I went every year in high school, and even in those four years, we had Julie Czerneda and Yann Martel presiding over workshops, though both times I was assigned to different groups. Because it worked this way: you and a group of other students were put under one of the authors and given a portfolio with everyone else’s story in your group, and after a day of general exercises you read the stories as homework and talked about them the next day. I actually feel sorry for the authors who had to read my stories, or most of the stories, ‘cause there was some terrible stuff.
I’m not going to tell you about all the good times I had with pleasant authors because, while reminisces are pleasurable and all, I didn’t learn much from the Yukon Young Authors’ Conference except from the last one I attended in 2006. That time, I got a valuable, and substantial, lesson about writing that has stuck with me ever since, and I have Lawrence Hill to thank for it.
Hill is most famous for The Book of Negroes, but that didn’t come out until after I’d met him; he had two novels, a memoir and a book of essays under his belt when he came up North, but my knowledge of Canadian literature was even paltrier then than it is now, so I hadn’t heard of him.

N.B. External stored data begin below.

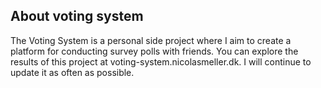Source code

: 

## About voting system
The Voting System is a personal side project where I aim to create a platform for conducting survey polls with friends. You can explore the results of this project at voting-system.nicolasmeller.dk. I will continue to update it as often as possible.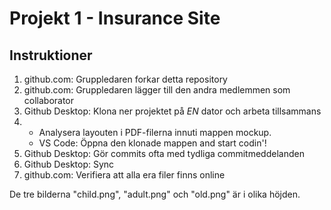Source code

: # Projekt 1 - Insurance Site

## Instruktioner

1. github.com: Gruppledaren forkar detta repository
2. github.com: Gruppledaren lägger till den andra medlemmen som collaborator
3. Github Desktop: Klona ner projektet på *EN* dator och arbeta tillsammans
4. 
    * Analysera layouten i PDF-filerna innuti mappen mockup. 
    * VS Code: Öppna den klonade mappen and start codin'!
5. Github Desktop: Gör commits ofta med tydliga commitmeddelanden
6. Github Desktop: Sync
7. github.com: Verifiera att alla era filer finns online


De tre bilderna "child.png", "adult.png" och "old.png" är i olika höjden.




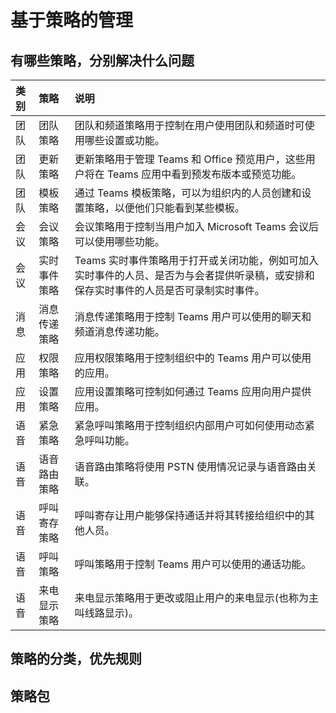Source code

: # 基于策略的管理



## 有哪些策略，分别解决什么问题



| 类别 | 策略 | 说明 |
| :--- | :--- | :--- |
| 团队 | 团队策略 | 团队和频道策略用于控制在用户使用团队和频道时可使用哪些设置或功能。 |
| 团队 | 更新策略 | 更新策略用于管理 Teams 和 Office 预览用户，这些用户将在 Teams 应用中看到预发布版本或预览功能。 |
| 团队 | 模板策略 | 通过 Teams 模板策略，可以为组织内的人员创建和设置策略，以便他们只能看到某些模板。 |
| 会议 | 会议策略 | 会议策略用于控制当用户加入 Microsoft Teams 会议后可以使用哪些功能。 |
| 会议 | 实时事件策略 | Teams 实时事件策略用于打开或关闭功能，例如可加入实时事件的人员、是否为与会者提供听录稿，或安排和保存实时事件的人员是否可录制实时事件。 |
| 消息 | 消息传递策略 | 消息传递策略用于控制 Teams 用户可以使用的聊天和频道消息传递功能。 |
| 应用 | 权限策略 | 应用权限策略用于控制组织中的 Teams 用户可以使用的应用。 |
| 应用 | 设置策略 | 应用设置策略可控制如何通过 Teams 应用向用户提供应用。 |
| 语音 | 紧急策略 | 紧急呼叫策略用于控制组织内部用户可如何使用动态紧急呼叫功能。 |
| 语音 | 语音路由策略 | 语音路由策略将使用 PSTN 使用情况记录与语音路由关联。 |
| 语音 | 呼叫寄存策略 | 呼叫寄存让用户能够保持通话并将其转接给组织中的其他人员。 |
| 语音 | 呼叫策略 | 呼叫策略用于控制 Teams 用户可以使用的通话功能。 |
| 语音 | 来电显示策略 | 来电显示策略用于更改或阻止用户的来电显示\(也称为主叫线路显示\)。 |

## 策略的分类，优先规则





## 策略包





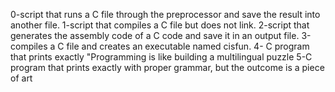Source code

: 0-script that runs a C file through the preprocessor and save the result into another file.
1-script that compiles a C file but does not link.
2-script that generates the assembly code of a C code and save it in an output file.
3-compiles a C file and creates an executable named cisfun.
4- C program that prints exactly "Programming is like building a multilingual puzzle
5-C program that prints exactly with proper grammar, but the outcome is a piece of art
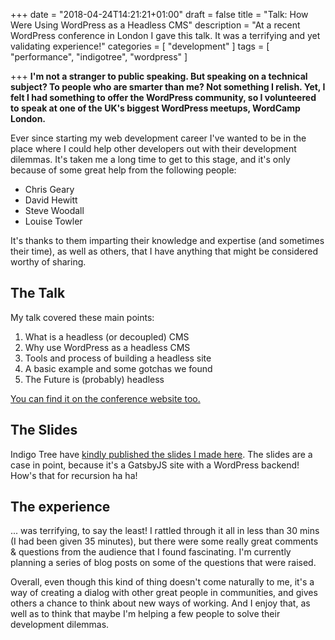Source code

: +++
date = "2018-04-24T14:21:21+01:00"
draft = false
title = "Talk: How Were Using WordPress as a Headless CMS"
description = "At a recent WordPress conference in London I gave this talk. It was a terrifying and yet validating experience!"
categories = [
  "development"
]
tags = [
    "performance",
   "indigotree",
   "wordpress"
]

+++
**I'm not a stranger to public speaking. But speaking on a technical subject? To people who are smarter than me? Not something I relish. Yet, I felt I had something to offer the WordPress community, so I volunteered to speak at one of the UK's biggest WordPress meetups, WordCamp London.**

Ever since starting my web development career I've wanted to be in the place where I could help other developers out with their development dilemmas. It's taken me a long time to get to this stage, and it's only because of some great help from the following people:

- Chris Geary
- David Hewitt
- Steve Woodall
- Louise Towler

It's thanks to them imparting their knowledge and expertise (and sometimes their time), as well as others, that I have anything that might be considered worthy of sharing.

## The Talk

My talk covered these main points:

1. What is a headless (or decoupled) CMS
2. Why use WordPress as a headless CMS
3. Tools and process of building a headless site
4. A basic example and some gotchas we found
5. The Future is (probably) headless

[You can find it on the conference website too.](https://2018.london.wordcamp.org/session/how-were-using-wordpress-as-a-headless-cms/)

## The Slides

Indigo Tree have [kindly published the slides I made here](https://wpheadless.indigotree.co.uk/1). The slides are a case in point, because it's a GatsbyJS site with a WordPress backend! How's that for recursion ha ha!

## The experience

... was terrifying, to say the least! I rattled through it all in less than 30 mins (I had been given 35 minutes), but there were some really great comments & questions from the audience that I found fascinating. I'm currently planning a series of blog posts on some of the questions that were raised.

Overall, even though this kind of thing doesn't come naturally to me, it's a way of creating a dialog with other great people in communities, and gives others a chance to think about new ways of working. And I enjoy that, as well as to think that maybe I'm helping a few people to solve their development dilemmas.
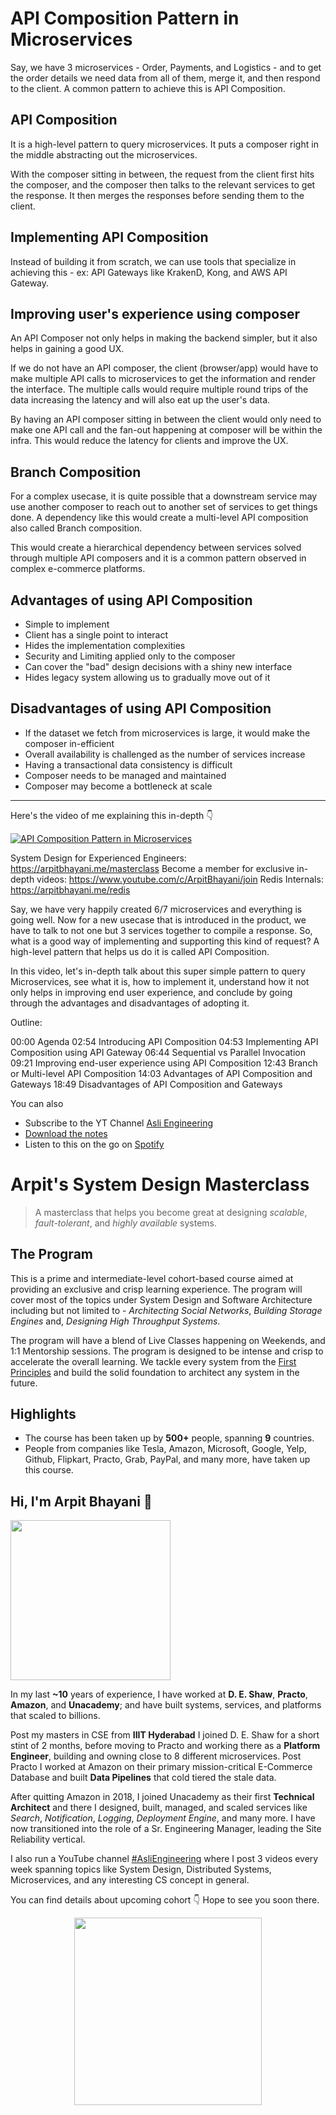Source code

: API Composition Pattern in Microservices
===


Say, we have 3 microservices - Order, Payments, and Logistics - and to get the order details we need data from all of them, merge it, and then respond to the client. A common pattern to achieve this is API Composition.

## API Composition

It is a high-level pattern to query microservices. It puts a composer right in the middle abstracting out the microservices.

With the composer sitting in between, the request from the client first hits the composer, and the composer then talks to the relevant services to get the response. It then merges the responses before sending them to the client.

## Implementing API Composition

Instead of building it from scratch, we can use tools that specialize in achieving this - ex: API Gateways like KrakenD, Kong, and AWS API Gateway.

## Improving user's experience using composer

An API Composer not only helps in making the backend simpler, but it also helps in gaining a good UX.

If we do not have an API composer, the client (browser/app) would have to make multiple API calls to microservices to get the information and render the interface. The multiple calls would require multiple round trips of the data increasing the latency and will also eat up the user's data.

By having an API composer sitting in between the client would only need to make one API call and the fan-out happening at composer will be within the infra. This would reduce the latency for clients and improve the UX.

## Branch Composition

For a complex usecase, it is quite possible that a downstream service may use another composer to reach out to another set of services to get things done. A dependency like this would create a multi-level API composition also called Branch composition.

This would create a hierarchical dependency between services solved through multiple API composers and it is a common pattern observed in complex e-commerce platforms.

## Advantages of using API Composition

- Simple to implement
- Client has a single point to interact
- Hides the implementation complexities
- Security and Limiting applied only to the composer
- Can cover the "bad" design decisions with a shiny new interface
- Hides legacy system allowing us to gradually move out of it

## Disadvantages of using API Composition

- If the dataset we fetch from microservices is large, it would make the composer in-efficient
- Overall availability is challenged as the number of services increase
- Having a transactional data consistency is difficult
- Composer needs to be managed and maintained
- Composer may become a bottleneck at scale
<hr />


<p>Here's the video of me explaining this in-depth 👇‍</p>

[![API Composition Pattern in Microservices](https://i.ytimg.com/vi/5pYLlYsy6fQ/mqdefault.jpg)](https://www.youtube.com/watch?v=5pYLlYsy6fQ)

System Design for Experienced Engineers: https://arpitbhayani.me/masterclass
Become a member for exclusive in-depth videos: https://www.youtube.com/c/ArpitBhayani/join
Redis Internals: https://arpitbhayani.me/redis

Say, we have very happily created 6/7 microservices and everything is going well. Now for a new usecase that is introduced in the product, we have to talk to not one but 3 services together to compile a response. So, what is a good way of implementing and supporting this kind of request? A high-level pattern that helps us do it is called API Composition.

In this video, let's in-depth talk about this super simple pattern to query Microservices, see what it is, how to implement it, understand how it not only helps in improving end user experience, and conclude by going through the advantages and disadvantages of adopting it.

Outline:

00:00 Agenda
02:54 Introducing API Composition
04:53 Implementing API Composition using API Gateway
06:44 Sequential vs Parallel Invocation
09:21 Improving end-user experience using API Composition
12:43 Branch or Multi-level API Composition
14:03 Advantages of API Composition and Gateways
18:49 Disadvantages of API Composition and Gateways

You can also
 - Subscribe to the YT Channel [Asli Engineering](https://youtube.com/c/ArpitBhayani)
 - [Download the notes](https://drive.google.com/file/d/1e5AqRKDRQ8c_3rqWWfBTDa3cKXkuCvTt/view?usp=sharing)
 - Listen to this on the go on [Spotify](https://open.spotify.com/show/7qMoamm2iZQrsPVm6IQLoD)

# Arpit's System Design Masterclass

> A masterclass that helps you become great at designing _scalable_, _fault-tolerant_, and _highly available_ systems.

## The Program

This is a prime and intermediate-level cohort-based course aimed at providing an exclusive and crisp learning experience. The program will cover most of the topics under System Design and Software Architecture including but not limited to - _Architecting Social Networks_, _Building Storage Engines_ and, _Designing High Throughput Systems_.

The program will have a blend of Live Classes happening on Weekends, and 1:1 Mentorship sessions. The program is designed to be intense and crisp to accelerate the overall learning. We tackle every system from the [First Principles](https://en.wikipedia.org/wiki/First_principle) and build the solid foundation to architect any system in the future.


## Highlights

 - The course has been taken up by __500+__ people, spanning __9__ countries.
 - People from companies like Tesla, Amazon, Microsoft, Google, Yelp, Github, Flipkart, Practo, Grab, PayPal, and many more, have taken up this course.


## Hi, I'm Arpit Bhayani 👋

<img width="256px" src="https://arpitbhayani.me/static/img/arpit.jpg" />

In my last **~10** years of experience, I have worked at **D. E. Shaw**, **Practo**, **Amazon**, and **Unacademy**; and have built systems, services, and platforms that scaled to billions.

Post my masters in CSE from **IIIT Hyderabad** I joined D. E. Shaw for a short stint of 2 months, before moving to Practo and working there as a **Platform Engineer**, building and owning close to 8 different microservices. Post Practo I worked at Amazon on their primary mission-critical E-Commerce Database and built **Data Pipelines** that cold tiered the stale data.

After quitting Amazon in 2018, I joined Unacademy as their first **Technical Architect** and there I designed, built, managed, and scaled services like _Search_, _Notification_, _Logging_, _Deployment Engine_, and many more. I have now transitioned into the role of a Sr. Engineering Manager, leading the Site Reliability vertical.

I also run a YouTube channel [#AsliEngineering](https://www.youtube.com/c/ArpitBhayani) where I post 3 videos every week spanning topics like System Design, Distributed Systems, Microservices, and any interesting CS concept in general.

You can find details about upcoming cohort 👇‍ Hope to see you soon there.

<center>
<a target="_blank" href="https://arpitbhayani.me/masterclass">
<img src="https://user-images.githubusercontent.com/4745789/137859181-d4499cf4-ce65-4466-8b88-a078ece0f081.PNG" width="300px" />
</a>
</center>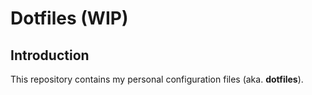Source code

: # Dotfiles (WIP)

## Introduction
This repository contains my personal configuration files (aka. **dotfiles**).
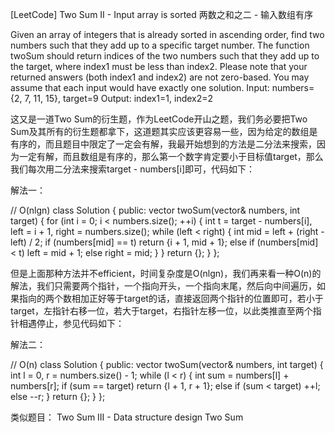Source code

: [LeetCode] Two Sum II - Input array is sorted 两数之和之二 - 输入数组有序 

 
Given an array of integers that is already sorted in ascending order, find two numbers such that they add up to a specific target number.
The function twoSum should return indices of the two numbers such that they add up to the target, where index1 must be less than index2. Please note that your returned answers (both index1 and index2) are not zero-based.
You may assume that each input would have exactly one solution.
Input: numbers={2, 7, 11, 15}, target=9
Output: index1=1, index2=2 
 
这又是一道Two Sum的衍生题，作为LeetCode开山之题，我们务必要把Two Sum及其所有的衍生题都拿下，这道题其实应该更容易一些，因为给定的数组是有序的，而且题目中限定了一定会有解，我最开始想到的方法是二分法来搜索，因为一定有解，而且数组是有序的，那么第一个数字肯定要小于目标值target，那么我们每次用二分法来搜索target - numbers[i]即可，代码如下：
 
解法一：

// O(nlgn)
class Solution {
public:
    vector<int> twoSum(vector<int>& numbers, int target) {
        for (int i = 0; i < numbers.size(); ++i) {
            int t = target - numbers[i], left = i + 1, right = numbers.size();
            while (left < right) {
                int mid = left + (right - left) / 2;
                if (numbers[mid] == t) return {i + 1, mid + 1};
                else if (numbers[mid] < t) left = mid + 1;
                else right = mid;
            }
        }
        return {};
    }
};

 
但是上面那种方法并不efficient，时间复杂度是O(nlgn)，我们再来看一种O(n)的解法，我们只需要两个指针，一个指向开头，一个指向末尾，然后向中间遍历，如果指向的两个数相加正好等于target的话，直接返回两个指针的位置即可，若小于target，左指针右移一位，若大于target，右指针左移一位，以此类推直至两个指针相遇停止，参见代码如下：
 
解法二：

// O(n)
class Solution {
public:
    vector<int> twoSum(vector<int>& numbers, int target) {
        int l = 0, r = numbers.size() - 1;
        while (l < r) {
            int sum = numbers[l] + numbers[r];
            if (sum == target) return {l + 1, r + 1};
            else if (sum < target) ++l;
            else --r;
        }
        return {};
    }
};

 
类似题目：
Two Sum III - Data structure design
Two Sum
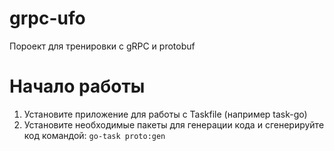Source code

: # grpc-ufo
Пороект для тренировки с gRPC и protobuf

# Начало работы
 1. Установите приложение для работы с Taskfile (например task-go)
 2. Установите необходимые пакеты для генерации кода и сгенерируйте код командой:
   `go-task proto:gen`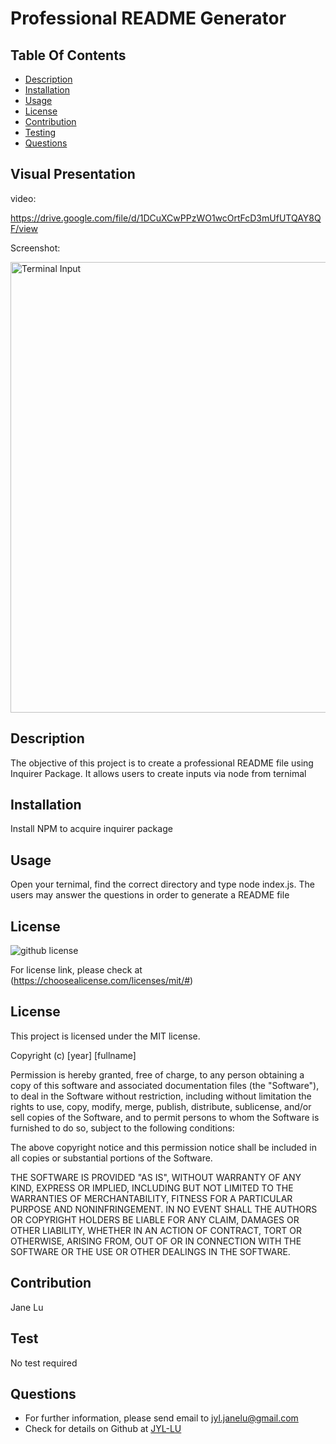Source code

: # Professional README Generator

## Table Of Contents 
  * [Description](#description)
  * [Installation](#installation) 
  * [Usage](#usage) 
  * [License](#license) 
  * [Contribution](#contribution)
  * [Testing](#testing)
  * [Questions](#questions)

## Visual Presentation

video: 

https://drive.google.com/file/d/1DCuXCwPPzWO1wcOrtFcD3mUfUTQAY8QF/view

Screenshot:

<img width="721" alt="Terminal Input" src="https://user-images.githubusercontent.com/82979870/123585993-f035f180-d798-11eb-91f2-1cc9f12b6acd.png">
 
## Description
  The objective of this project is to create a professional README file using Inquirer Package. It allows users to create inputs via node from ternimal 

## Installation
  Install NPM to acquire inquirer package 

## Usage
  Open  your ternimal, find the correct directory and type node index.js. The users may answer the questions in order to generate a README file

## License 
  ![github license](https://img.shields.io/badge/license-MIT-blueviolet.png) 
  
 For license link, please check at (https://choosealicense.com/licenses/mit/#)

  
## License

This project is licensed under the MIT license.

Copyright (c) [year] [fullname]

Permission is hereby granted, free of charge, to any person obtaining a copy
of this software and associated documentation files (the "Software"), to deal
in the Software without restriction, including without limitation the rights
to use, copy, modify, merge, publish, distribute, sublicense, and/or sell
copies of the Software, and to permit persons to whom the Software is
furnished to do so, subject to the following conditions:

The above copyright notice and this permission notice shall be included in all
copies or substantial portions of the Software.

THE SOFTWARE IS PROVIDED "AS IS", WITHOUT WARRANTY OF ANY KIND, EXPRESS OR
IMPLIED, INCLUDING BUT NOT LIMITED TO THE WARRANTIES OF MERCHANTABILITY,
FITNESS FOR A PARTICULAR PURPOSE AND NONINFRINGEMENT. IN NO EVENT SHALL THE
AUTHORS OR COPYRIGHT HOLDERS BE LIABLE FOR ANY CLAIM, DAMAGES OR OTHER
LIABILITY, WHETHER IN AN ACTION OF CONTRACT, TORT OR OTHERWISE, ARISING FROM,
OUT OF OR IN CONNECTION WITH THE SOFTWARE OR THE USE OR OTHER DEALINGS IN THE
SOFTWARE.


## Contribution
  Jane Lu

## Test
  No test required

## Questions
  * For further information, please send email to jyl.janelu@gmail.com
  * Check for details on Github at [JYL-LU](https://github.com/JYL-LU)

I came to the conference with a short story called “White Raven” that I’d written for my creative writing class the previous semester and which I thought was pretty good—let’s face it, as a teenage writer, you think everything you do is pure genius. The thing is, in previous conferences the authors never straight up told you that, because arguing with teens over their precious work is the last thing anyone wants to do. It was, in retrospect, no worse than any story I’d done in previous years for the Conference; it was probably better…but better doesn’t mean good.
So day two rolls around. We go around the table and review each story in turn. Hill is generally pleasant about the others; then my turn comes up.
And he absolutely tears “White Raven” apart.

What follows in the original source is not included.